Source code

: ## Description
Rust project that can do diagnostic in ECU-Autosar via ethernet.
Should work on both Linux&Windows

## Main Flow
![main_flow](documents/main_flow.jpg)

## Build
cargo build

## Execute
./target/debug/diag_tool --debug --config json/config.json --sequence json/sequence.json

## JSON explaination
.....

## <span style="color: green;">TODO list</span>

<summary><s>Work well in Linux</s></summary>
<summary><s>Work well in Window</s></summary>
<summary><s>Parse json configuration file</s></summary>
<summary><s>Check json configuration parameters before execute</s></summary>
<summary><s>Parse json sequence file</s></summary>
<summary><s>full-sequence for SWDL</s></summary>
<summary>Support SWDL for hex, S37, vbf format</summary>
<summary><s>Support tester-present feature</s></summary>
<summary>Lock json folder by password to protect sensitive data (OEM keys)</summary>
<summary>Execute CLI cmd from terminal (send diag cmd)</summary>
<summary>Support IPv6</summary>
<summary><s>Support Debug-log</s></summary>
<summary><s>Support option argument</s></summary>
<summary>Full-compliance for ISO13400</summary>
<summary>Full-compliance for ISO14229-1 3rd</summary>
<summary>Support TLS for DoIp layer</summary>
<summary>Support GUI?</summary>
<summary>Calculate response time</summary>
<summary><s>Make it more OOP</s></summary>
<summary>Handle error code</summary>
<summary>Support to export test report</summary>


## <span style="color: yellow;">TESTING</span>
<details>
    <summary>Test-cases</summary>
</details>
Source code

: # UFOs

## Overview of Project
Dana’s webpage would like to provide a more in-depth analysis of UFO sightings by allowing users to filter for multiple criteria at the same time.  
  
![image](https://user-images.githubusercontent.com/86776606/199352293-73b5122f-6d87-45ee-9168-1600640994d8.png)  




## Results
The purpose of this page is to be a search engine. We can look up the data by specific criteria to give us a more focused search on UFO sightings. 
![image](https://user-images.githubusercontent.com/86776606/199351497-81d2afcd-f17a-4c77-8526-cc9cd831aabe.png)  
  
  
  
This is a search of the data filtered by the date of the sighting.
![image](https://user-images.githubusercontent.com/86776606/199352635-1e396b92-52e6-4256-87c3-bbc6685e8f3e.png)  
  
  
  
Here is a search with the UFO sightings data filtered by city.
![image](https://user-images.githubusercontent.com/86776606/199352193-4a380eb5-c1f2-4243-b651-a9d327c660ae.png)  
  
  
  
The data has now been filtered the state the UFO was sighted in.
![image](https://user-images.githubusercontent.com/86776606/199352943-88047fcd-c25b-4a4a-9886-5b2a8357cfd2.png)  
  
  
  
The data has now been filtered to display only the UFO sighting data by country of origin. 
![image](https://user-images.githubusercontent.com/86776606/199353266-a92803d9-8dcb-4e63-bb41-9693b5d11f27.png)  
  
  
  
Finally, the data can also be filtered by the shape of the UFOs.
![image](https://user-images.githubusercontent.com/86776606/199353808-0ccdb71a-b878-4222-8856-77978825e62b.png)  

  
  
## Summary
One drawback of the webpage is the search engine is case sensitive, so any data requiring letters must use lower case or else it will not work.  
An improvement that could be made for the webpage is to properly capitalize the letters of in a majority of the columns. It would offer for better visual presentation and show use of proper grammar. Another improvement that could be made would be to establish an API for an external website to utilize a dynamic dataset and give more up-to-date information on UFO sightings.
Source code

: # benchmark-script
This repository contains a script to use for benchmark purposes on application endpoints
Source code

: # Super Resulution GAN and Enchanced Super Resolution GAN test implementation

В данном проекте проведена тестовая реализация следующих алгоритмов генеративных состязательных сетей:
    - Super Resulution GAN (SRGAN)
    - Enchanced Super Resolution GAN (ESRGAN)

To do
Nothing in the entries should be skipped. Output them all exactly.

Response for this exercise
Source code

: ## Description
Rust project that can do diagnostic in ECU-Autosar via ethernet.
Should work on both Linux&Windows

## Main Flow
![main_flow](documents/main_flow.jpg)

## Build
cargo build

## Execute
./target/debug/diag_tool --debug --config json/config.json --sequence json/sequence.json

## JSON explaination
.....

## <span style="color: green;">TODO list</span>

<summary><s>Work well in Linux</s></summary>
<summary><s>Work well in Window</s></summary>
<summary><s>Parse json configuration file</s></summary>
<summary><s>Check json configuration parameters before execute</s></summary>
<summary><s>Parse json sequence file</s></summary>
<summary><s>full-sequence for SWDL</s></summary>
<summary>Support SWDL for hex, S37, vbf format</summary>
<summary><s>Support tester-present feature</s></summary>
<summary>Lock json folder by password to protect sensitive data (OEM keys)</summary>
<summary>Execute CLI cmd from terminal (send diag cmd)</summary>
<summary>Support IPv6</summary>
<summary><s>Support Debug-log</s></summary>
<summary><s>Support option argument</s></summary>
<summary>Full-compliance for ISO13400</summary>
<summary>Full-compliance for ISO14229-1 3rd</summary>
<summary>Support TLS for DoIp layer</summary>
<summary>Support GUI?</summary>
<summary>Calculate response time</summary>
<summary><s>Make it more OOP</s></summary>
<summary>Handle error code</summary>
<summary>Support to export test report</summary>


## <span style="color: yellow;">TESTING</span>
<details>
    <summary>Test-cases</summary>
</details>
Source code

: # UFOs

## Overview of Project
Dana’s webpage would like to provide a more in-depth analysis of UFO sightings by allowing users to filter for multiple criteria at the same time.  
  
![image](https://user-images.githubusercontent.com/86776606/199352293-73b5122f-6d87-45ee-9168-1600640994d8.png)  




## Results
The purpose of this page is to be a search engine. We can look up the data by specific criteria to give us a more focused search on UFO sightings. 
![image](https://user-images.githubusercontent.com/86776606/199351497-81d2afcd-f17a-4c77-8526-cc9cd831aabe.png)  
  
  
  
This is a search of the data filtered by the date of the sighting.
![image](https://user-images.githubusercontent.com/86776606/199352635-1e396b92-52e6-4256-87c3-bbc6685e8f3e.png)  
  
  
  
Here is a search with the UFO sightings data filtered by city.
![image](https://user-images.githubusercontent.com/86776606/199352193-4a380eb5-c1f2-4243-b651-a9d327c660ae.png)  
  
  
  
The data has now been filtered the state the UFO was sighted in.
![image](https://user-images.githubusercontent.com/86776606/199352943-88047fcd-c25b-4a4a-9886-5b2a8357cfd2.png)  
  
  
  
The data has now been filtered to display only the UFO sighting data by country of origin. 
![image](https://user-images.githubusercontent.com/86776606/199353266-a92803d9-8dcb-4e63-bb41-9693b5d11f27.png)  
  
  
  
Finally, the data can also be filtered by the shape of the UFOs.
![image](https://user-images.githubusercontent.com/86776606/199353808-0ccdb71a-b878-4222-8856-77978825e62b.png)  

  
  
## Summary
One drawback of the webpage is the search engine is case sensitive, so any data requiring letters must use lower case or else it will not work.  
An improvement that could be made for the webpage is to properly capitalize the letters of in a majority of the columns. It would offer for better visual presentation and show use of proper grammar. Another improvement that could be made would be to establish an API for an external website to utilize a dynamic dataset and give more up-to-date information on UFO sightings.
Source code

: # benchmark-script
This repository contains a script to use for benchmark purposes on application endpoints
Source code

: # Super Resulution GAN and Enchanced Super Resolution GAN test implementation

В данном проекте проведена тестовая реализация следующих алгоритмов генеративных состязательных сетей:
    - Super Resulution GAN (SRGAN)
    - Enchanced Super Resolution GAN (ESRGAN)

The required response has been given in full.